Quantifying Classifier Utility under Local Differential Privacy
Ye Zheng, Yidan Hu

TL;DR
This paper develops a unified theoretical framework to quantify how local differential privacy mechanisms impact classifier utility, enabling better privacy-utility trade-offs and guiding mechanism selection.
Contribution
It introduces a general framework connecting LDP perturbations with classifier robustness, applicable to any LDP mechanism and classifier, and proposes refinement techniques for improved utility analysis.
Findings
Piecewise-based mechanisms often outperform alternatives in utility.
Theoretical quantification closely matches empirical results in low-dimensional spaces.

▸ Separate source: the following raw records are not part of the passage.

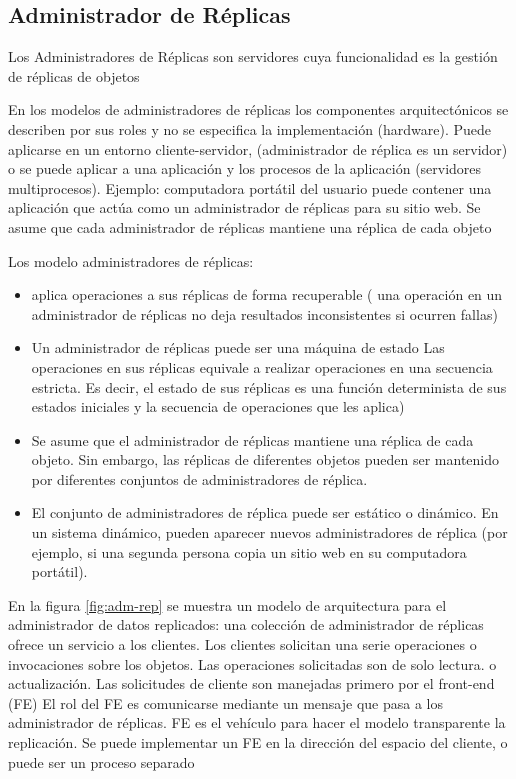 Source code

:  \subsection{Administrador de Réplicas}
 Los Administradores de Réplicas son servidores cuya funcionalidad es la gestión de réplicas de objetos   

 En los  modelos de  administradores de réplicas  los componentes arquitectónicos se describen por sus roles y no se especifica la implementación (hardware). Puede aplicarse en un entorno cliente-servidor, (administrador de réplica es un servidor) o se puede aplicar a una aplicación y los procesos de la aplicación (servidores multiprocesos).  Ejemplo: computadora portátil del usuario   puede contener una aplicación que actúa como un administrador de réplicas para su sitio web.
 Se asume que cada administrador de réplicas mantiene una réplica de cada objeto 
 
 Los modelo administradores  de réplicas:
 \begin{itemize}
 	\item  aplica operaciones a sus réplicas de forma recuperable ( una operación en un administrador de réplicas no deja resultados inconsistentes si ocurren fallas) 
 	\item  Un administrador de réplicas puede ser una máquina de estado      Las operaciones en sus réplicas equivale a realizar operaciones en una secuencia estricta. Es decir, el estado de sus réplicas es una función determinista de sus estados iniciales y la secuencia de operaciones que les aplica)
	 \item 	Se asume que el administrador de réplicas mantiene una réplica de cada objeto. Sin embargo, las réplicas de diferentes objetos pueden ser mantenido por diferentes conjuntos de administradores de réplica. 
 	\item El conjunto de administradores de réplica puede ser estático o dinámico. En un sistema dinámico, pueden aparecer nuevos administradores de réplica (por ejemplo, si una segunda persona  copia un sitio web en su computadora portátil).
 		
 \end{itemize}


En la figura \ref{fig:adm-rep} se muestra un modelo de arquitectura para el administrador de datos replicados: una colección de administrador de réplicas ofrece un servicio a los clientes. Los clientes  solicitan una serie  operaciones o invocaciones sobre  los objetos.  Las operaciones solicitadas son de solo lectura. o actualización. 
 Las solicitudes de  cliente son manejadas primero por el front-end (FE)
 El rol del FE es comunicarse mediante un mensaje que pasa a los  administrador de réplicas.
 FE es el  vehículo para hacer el modelo transparente la replicación.
 Se puede implementar un FE en la dirección del espacio del cliente, o puede ser un proceso separado 
 
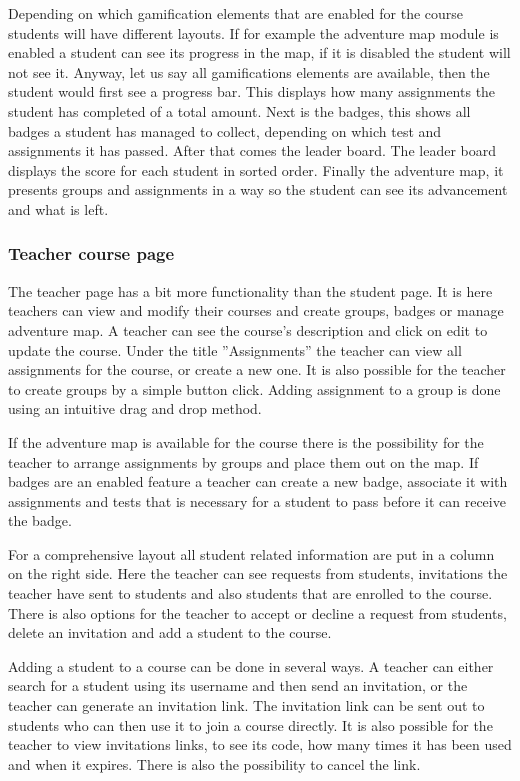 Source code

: Depending on which gamification elements that are enabled for the course students will have different layouts. If for example the adventure map module is enabled a student can see its progress in the map, if it is disabled the student will not see it. Anyway, let us say all gamifications elements are available, then the student would first see a progress bar. This displays how many assignments the student has completed of a total amount. Next is the badges, this shows all badges a student has managed to collect, depending on which test and assignments it has passed. After that comes the leader board. The leader board displays the score for each student in sorted order. Finally the adventure map, it presents groups and assignments in a way so the student can see its advancement and what is left. 

\subsubsection{Teacher course page}
The teacher page has a bit more functionality than the student page. It is here teachers can view and modify their courses and create groups, badges or manage adventure map. A teacher can see the course's description and click on edit to update the course. Under the title ''Assignments'' the teacher can view all assignments for the course, or create a new one. It is also possible for the teacher to create groups by a simple button click. Adding assignment to a group is done using an intuitive drag and drop method. 

If the adventure map is available for the course there is the possibility for the teacher to arrange assignments by groups and place them out on the map. If badges are an enabled feature a teacher can create a new badge, associate it with assignments and tests that is necessary for a student to pass before it can receive the badge.

For a comprehensive layout all student related information are put in a column on the right side. Here the teacher can see requests from students, invitations the teacher have sent to students and also students that are enrolled to the course. There is also options for the teacher to accept or decline a request from students, delete an invitation and add a student to the course. 

Adding a student to a course can be done in several ways. A teacher can either search for a student using its username and then send an invitation, or the teacher can generate an invitation link. The invitation link can be sent out to students who can then use it to join a course directly. It is also possible for the teacher to view invitations links, to see its code, how many times it has been used and when it expires. There is also the possibility to cancel the link.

Framework guides optimal LDP mechanism and parameter selection for classifiers.
Abstract
Local differential privacy (LDP) offers rigorous, quantifiable privacy guarantees for personal data by introducing perturbations at the data source. Understanding how these perturbations affect classifier utility is crucial for both designers and users. However, a general theoretical framework for quantifying this impact is lacking and also challenging, especially for complex or black-box classifiers. This paper presents a unified framework for theoretically quantifying classifier utility under LDP mechanisms. The key insight is that LDP perturbations are concentrated around the original data with a specific probability, allowing utility analysis to be reframed as robustness analysis within this concentrated region. Our framework thus connects the concentration properties of LDP mechanisms with the robustness of classifiers, treating LDP mechanisms as general distributional functions…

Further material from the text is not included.